This project notebook aims to provide concise data summary for the IHDP (Infant Health and Development Program) dataset specifically targeting on the section of infant birth weight. The following process will use pandas as the main statistical tools to calculate the data column's mean, median and mode. Addtionally, the project will also provide data visualization using the Python standard library. Since we are only allowed to use pandas to plot the visualization, we cannnot draw a histogram or bar chart like plot since they invloves using matplotlib, plotly and so on.

In [None]:
#Data summary for IHDP dataset using pandas
import pandas as pd

df = pd.read_csv("HW1_IHDP.csv")

bw = df["bw"]

bw_mean = bw.mean()
bw_median = bw.median()
bw_mode_series = bw.mode()   
bw_mode = bw_mode_series.iloc[0] 

print("Birth weight (bw) statistics using pandas:")
print("Mean  :", bw_mean)
print("Median:", bw_median)
print("Mode  :", bw_mode)


Birth weight (bw) statistics using pandas:
Mean  : 1795.867005076142
Median: 1860.0
Mode  : 2340


In [None]:
#Data summary for IHDP dataset using only the Python standard library
import csv

bw_values = []

with open("HW1_IHDP.csv", newline="") as f:
    reader = csv.DictReader(f)
    for row in reader:
        value_str = row["bw"]
        if value_str != "":           
            bw_values.append(float(value_str))

n = len(bw_values)

# mean
bw_sum = 0
for v in bw_values:
    bw_sum += v
bw_mean = bw_sum / n

# median
sorted_bw = sorted(bw_values)

if n % 2 == 1:
    bw_median = sorted_bw[n // 2]
else:
    mid1 = sorted_bw[n // 2 - 1]
    mid2 = sorted_bw[n // 2]
    bw_median = (mid1 + mid2) / 2

# mode
counts = {}
for v in bw_values:
    if v in counts:
        counts[v] += 1
    else:
        counts[v] = 1

max_count = 0
for v in counts:
    if counts[v] > max_count:
        max_count = counts[v]

bw_modes = []
for v in counts:
    if counts[v] == max_count:
        bw_modes.append(v)

print("Birth weight (bw) statistics using only the Python standard library:")
print("Number of observations:", n)
print("Mean   :", bw_mean)
print("Median :", bw_median)
print("Mode(s):", bw_modes)

Birth weight (bw) statistics using only the Python standard library:
Number of observations: 985
Mean   : 1795.867005076142
Median : 1860.0
Mode(s): [2340.0]


In [1]:
#Data visualization using pandas
import pandas as pd

df = pd.read_csv("HW1_IHDP.csv")
bw = df["bw"].dropna()

num_bins = 10

min_bw = bw.min()
max_bw = bw.max()

bin_width = (max_bw - min_bw) / num_bins

bin_edges = [min_bw + i * bin_width for i in range(num_bins + 1)]

counts = [0] * num_bins

for v in bw:
    idx = int((v - min_bw) / bin_width)
    if idx == num_bins:
        idx -= 1
    counts[idx] += 1

max_count = max(counts)
max_bar_width = 40 

print("Histogram of birth weight (bw) \n")

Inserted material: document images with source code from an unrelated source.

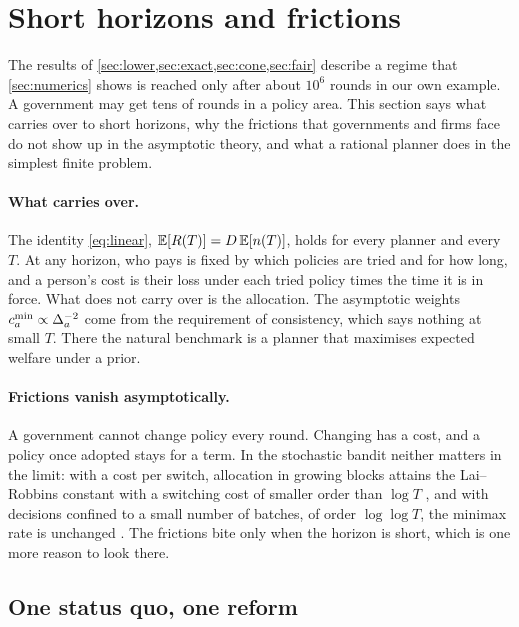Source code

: \section{Short horizons and frictions}\label{sec:finite}

The results of \cref{sec:lower,sec:exact,sec:cone,sec:fair} describe a regime that \cref{sec:numerics} shows is reached only after about $10^6$ rounds in our own example. A government may get tens of rounds in a policy area. This section says what carries over to short horizons, why the frictions that governments and firms face do not show up in the asymptotic theory, and what a rational planner does in the simplest finite problem.

\paragraph{What carries over.} The identity \eqref{eq:linear}, $\E[R(T)]=D\,\E[n(T)]$, holds for every planner and every $T$. At any horizon, who pays is fixed by which policies are tried and for how long, and a person's cost is their loss under each tried policy times the time it is in force. What does not carry over is the allocation. The asymptotic weights $\cmin_a\propto\Delta_a^{-2}$ come from the requirement of consistency, which says nothing at small $T$. There the natural benchmark is a planner that maximises expected welfare under a prior.

\paragraph{Frictions vanish asymptotically.} A government cannot change policy every round. Changing has a cost, and a policy once adopted stays for a term. In the stochastic bandit neither matters in the limit: with a cost per switch, allocation in growing blocks attains the Lai--Robbins constant with a switching cost of smaller order than $\log T$ \citep{agrawal1988}, and with decisions confined to a small number of batches, of order $\log\log T$, the minimax rate is unchanged \citep{perchet2016,gao2019}. The frictions bite only when the horizon is short, which is one more reason to look there.

\subsection{One status quo, one reform}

for i, count in enumerate(counts):
    left = int(bin_edges[i])
    right = int(bin_edges[i + 1])

    if max_count > 0:
        bar_len = int(count / max_count * max_bar_width)
    else:
        bar_len = 0

    if count > 0 and bar_len == 0:
        bar_len = 1

    bar = "█" * bar_len

    print(f"{left:4d}-{right:4d} | {bar} ({count})")

Histogram of birth weight (bw) 

 540- 736 | █ (5)
 736- 932 | ███████████ (45)
 932-1128 | █████████████ (55)
1128-1324 | █████████████████ (69)
1324-1520 | █████████████████████ (86)
1520-1716 | ██████████████████████████████ (123)
1716-1912 | ██████████████████████████████████████ (155)
1912-2108 | ███████████████████████████████████ (144)
2108-2304 | ████████████████████████████████████████ (161)
2304-2500 | ███████████████████████████████████ (142)